POST https://[service-name].search.windows.net/indexes/[index-name]/docs/search?api-version=2024-07-01

    { 
      "vectorQueries": [ 
        { 
          "kind": "vector", 
          "vector": [1.0, 2.0, 3.0], 
          "fields": "my_first_vector_field", 
          "k": 10, 
          "weight": 0.5 
        },
        { 
          "kind": "vector", 
          "vector": [4.0, 5.0, 6.0], 
          "fields": "my_second_vector_field", 
          "k": 10, 
          "weight": 2.0
        } 
      ], 
      "search": "hello world" 
    }

Vector weighting applies to vectors only. The text query in this example, "hello world", has an implicit neutral weight of 1.0. However, in a hybrid query, you can increase or decrease the importance of text fields by setting maxTextRecallSize.

Set thresholds to exclude low-scoring results (preview)

Because nearest neighbor search always returns the requested k neighbors, it's possible to get multiple low-scoring matches as part of meeting the k number requirement on search results. To exclude low-scoring search results, you can add a threshold query parameter that filters out results based on a minimum score. Filtering occurs before fusing results from different recall sets.

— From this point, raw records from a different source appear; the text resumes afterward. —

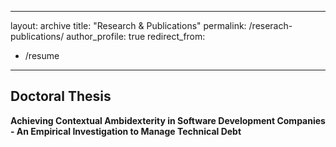
---
layout: archive
title: "Research & Publications"
permalink: /reserach-publications/
author_profile: true
redirect_from:
  - /resume
---
<!--
{% if author.googlescholar %}
  You can also find my articles on <u><a href="{{author.googlescholar}}">my Google Scholar profile</a>.</u>
{% endif %}

{% include base_path %}

{% for post in site.publications reversed %}
  {% include archive-single.html %}
{% endfor %}
-->


## Doctoral Thesis

**Achieving Contextual Ambidexterity in Software Development Companies - An Empirical Investigation to Manage Technical Debt**

<!--
Nowadays the pace of technological development pressures companies to keep up with change. Especially industries, such as the software development industry which are characterized by rapid technological advancements and low entry barriers that lead to fierce and global competition are affected.


Especially in the beginning stages of software startups, they are forced to bring new product ideas quickly to the market for early customer feedback and to outpace competition. As the company grows and becomes more customer-focused, quick and dirty solutions for building minimum viable products will need rework and reengineering. 

Academic literature and practioners agree that 
Instead of taking on a reactive position to change, companies must play a proactive role when preparing for the future. They are required to remain flexible for the future while at the same time being efficient to leverage and capitalize on existing business. Ambidexterity describes the ability of a company to balance this mutual interplay. (O’Reilly et al. 2008, Tushman and O’Reilly 1996, Gibson and Birkinshaw 2004) Extant literature highlights multiple approaches to establishing the skill, one of them being contextual ambidexterity. Contextual ambidexterity depends on the organization’s environment to enable the simultaneous balance of efficiency and flexibility throughout the same company or business unit (Birkinshaw and Gibson 2004).
Collaboration and innovation are particularly critical for the success of software development companies, and the concept of contextual ambidexterity may ensure efficient collaboration while remaining flexible for rapid changes in the future (Ramesh et al. 2012). Albeit extant research, a general understanding of how contextual ambidexterity can be achieved remains unclear.

This research project focuses on software development companies and examines how to achieve balance between agility and reliability to efficiently manage technical debt. The implications 

improve and strengthen their ability to collaborate by achieving the skill of contextual ambidexterity. My goal is to contribute and advance the research in contextual ambidexterity while at the same time helping managing practitioners in the industry understand the contextual environment in more detail, that allows for collaboration and innovation to flourish.


As the concept of organizational ambidexterity is an academic construct (Birkenshaw and Raisch 2013), Systematic Literature Review (SLR) (Transfield et al. 2003; Kitchenham and Charters 2007) is conducted to identify relevant literature and underlying theory. A multiple case study method (Eisenhardt et al. 1989, Grodal et al. 2021) and expert interviews (Gläser and Laudel 2010) have been chosen as the empirical research methods for data collection.

-->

This parameter is in preview. We recommend the 2024-05-01-preview REST API version.

In this example, all matches that score below 0.8 are excluded from vector search results, even if the number of results falls below k.

POST https://[service-name].search.windows.net/indexes/[index-name]/docs/search?api-version=2024-05-01-preview 
    Content-Type: application/json 
    api-key: [admin key] 

    { 
      "vectorQueries": [ 
        { 
          "kind": "vector", 
          "vector": [1.0, 2.0, 3.0], 
          "fields": "my-cosine-field", 
          "threshold": { 
            "kind": "vectorSimilarity", 
            "value": 0.8 
          } 
        }
      ]
    }

MaxTextSizeRecall for hybrid search (preview)

Vector queries are often used in hybrid constructs that include nonvector fields. If you discover that BM25-ranked results are over or under represented in a hybrid query results, you can set maxTextRecallSize to increase or decrease the BM25-ranked results provided for hybrid ranking.

You can only set this property in hybrid requests that include both search and vectorQueries components.